(Dataset entries)
>>>>

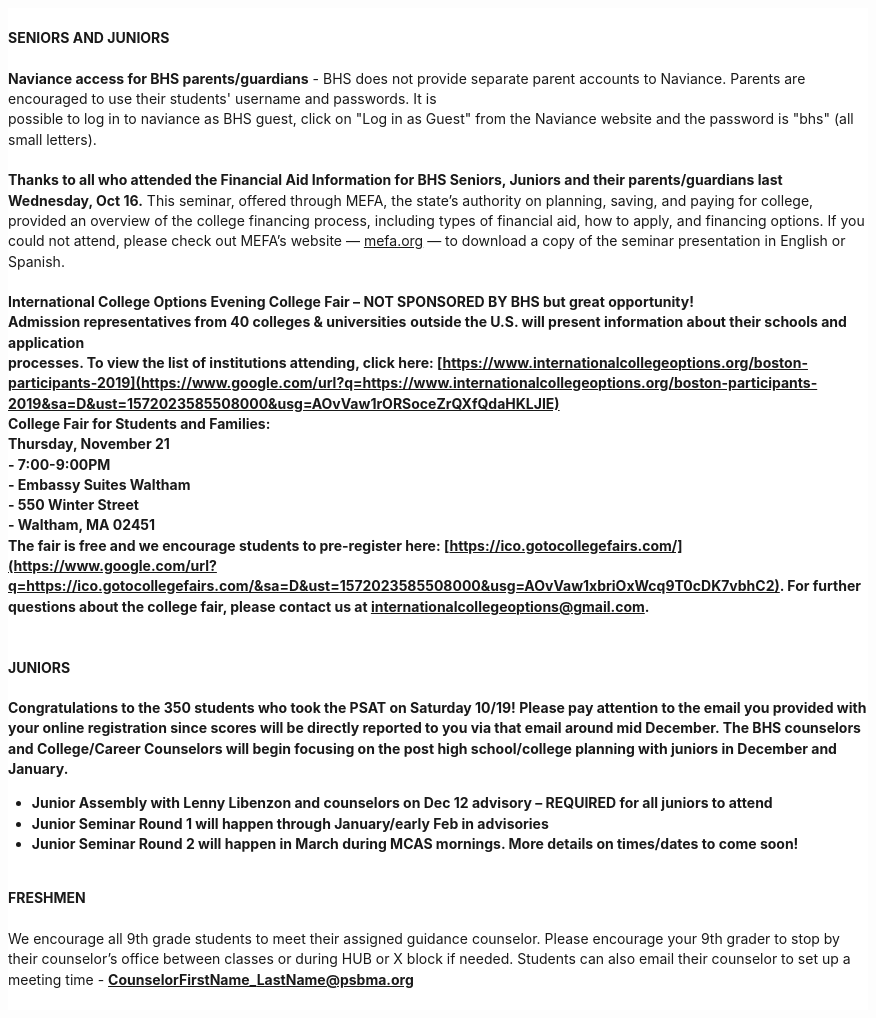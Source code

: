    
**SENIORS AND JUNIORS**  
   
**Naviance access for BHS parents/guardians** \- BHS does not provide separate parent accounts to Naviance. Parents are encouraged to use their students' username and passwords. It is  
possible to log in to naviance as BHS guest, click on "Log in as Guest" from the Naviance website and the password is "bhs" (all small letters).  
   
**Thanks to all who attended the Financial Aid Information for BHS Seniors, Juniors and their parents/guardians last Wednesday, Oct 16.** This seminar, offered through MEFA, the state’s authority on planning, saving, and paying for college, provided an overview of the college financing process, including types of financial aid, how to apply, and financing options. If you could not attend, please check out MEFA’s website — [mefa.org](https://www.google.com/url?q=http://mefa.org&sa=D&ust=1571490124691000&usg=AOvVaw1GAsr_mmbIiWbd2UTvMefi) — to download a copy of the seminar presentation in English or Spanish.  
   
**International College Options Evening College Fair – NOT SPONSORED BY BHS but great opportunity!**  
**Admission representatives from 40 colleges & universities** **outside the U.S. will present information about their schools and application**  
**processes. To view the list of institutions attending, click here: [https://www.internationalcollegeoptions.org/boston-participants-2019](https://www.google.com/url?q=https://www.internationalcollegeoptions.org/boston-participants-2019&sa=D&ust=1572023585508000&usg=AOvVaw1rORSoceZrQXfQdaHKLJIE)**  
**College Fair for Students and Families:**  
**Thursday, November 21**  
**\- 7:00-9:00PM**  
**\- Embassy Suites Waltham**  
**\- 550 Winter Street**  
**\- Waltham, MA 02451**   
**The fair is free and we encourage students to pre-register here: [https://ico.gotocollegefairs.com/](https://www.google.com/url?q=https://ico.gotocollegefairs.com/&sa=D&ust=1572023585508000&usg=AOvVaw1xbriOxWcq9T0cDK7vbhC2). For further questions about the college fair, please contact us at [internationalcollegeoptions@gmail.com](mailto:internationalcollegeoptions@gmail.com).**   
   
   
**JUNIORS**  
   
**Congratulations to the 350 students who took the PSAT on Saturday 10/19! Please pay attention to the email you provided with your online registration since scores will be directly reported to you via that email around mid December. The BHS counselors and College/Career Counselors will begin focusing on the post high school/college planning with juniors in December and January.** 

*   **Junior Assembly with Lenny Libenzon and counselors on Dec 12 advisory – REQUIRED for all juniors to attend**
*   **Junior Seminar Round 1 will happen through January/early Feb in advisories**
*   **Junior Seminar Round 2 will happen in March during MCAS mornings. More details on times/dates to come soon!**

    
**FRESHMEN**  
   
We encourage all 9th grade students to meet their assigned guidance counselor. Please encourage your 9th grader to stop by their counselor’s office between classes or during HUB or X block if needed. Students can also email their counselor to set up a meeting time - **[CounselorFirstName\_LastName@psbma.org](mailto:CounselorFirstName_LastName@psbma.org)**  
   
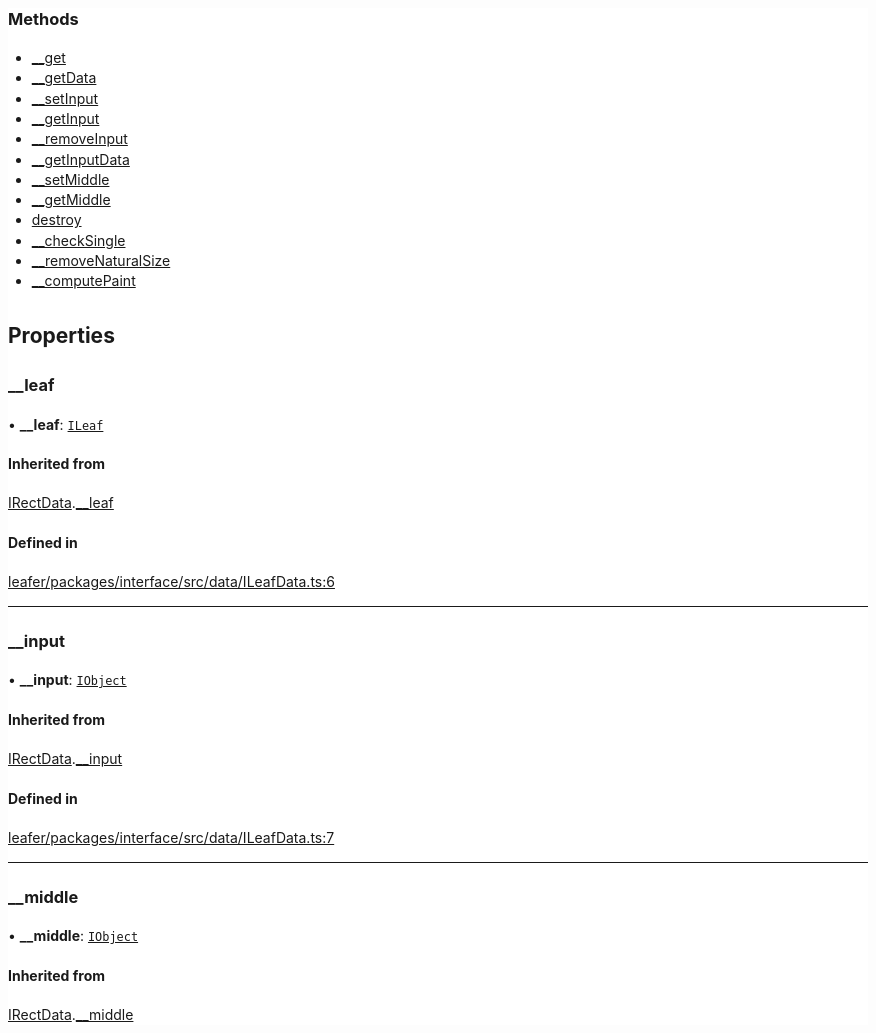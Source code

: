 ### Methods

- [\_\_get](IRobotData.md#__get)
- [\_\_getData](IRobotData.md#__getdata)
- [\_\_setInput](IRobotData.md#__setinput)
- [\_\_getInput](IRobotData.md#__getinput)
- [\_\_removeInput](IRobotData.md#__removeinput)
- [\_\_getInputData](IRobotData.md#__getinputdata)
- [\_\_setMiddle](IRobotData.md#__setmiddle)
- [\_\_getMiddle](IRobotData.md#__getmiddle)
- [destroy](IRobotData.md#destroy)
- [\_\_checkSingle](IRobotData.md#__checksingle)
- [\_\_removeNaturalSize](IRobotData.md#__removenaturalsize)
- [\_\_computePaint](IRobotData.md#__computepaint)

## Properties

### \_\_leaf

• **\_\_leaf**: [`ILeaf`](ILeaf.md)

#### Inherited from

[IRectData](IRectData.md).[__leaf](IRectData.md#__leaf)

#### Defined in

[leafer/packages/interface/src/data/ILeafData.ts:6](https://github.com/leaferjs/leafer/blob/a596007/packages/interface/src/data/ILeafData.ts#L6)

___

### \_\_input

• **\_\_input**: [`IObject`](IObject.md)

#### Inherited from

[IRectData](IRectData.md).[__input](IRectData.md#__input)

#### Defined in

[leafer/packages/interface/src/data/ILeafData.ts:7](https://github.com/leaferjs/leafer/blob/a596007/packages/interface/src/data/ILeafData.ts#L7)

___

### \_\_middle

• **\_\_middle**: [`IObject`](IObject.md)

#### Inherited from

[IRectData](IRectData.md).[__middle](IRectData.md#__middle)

<<<<

* _Action item_:
Return only the lines running from the top of the data to the line that holds "passwords. It is". Include both of those lines, but skip the pictures.

* _Answer for this exercise_:
Source code

:    
**SENIORS AND JUNIORS**  
   
**Naviance access for BHS parents/guardians** \- BHS does not provide separate parent accounts to Naviance. Parents are encouraged to use their students' username and passwords. It is  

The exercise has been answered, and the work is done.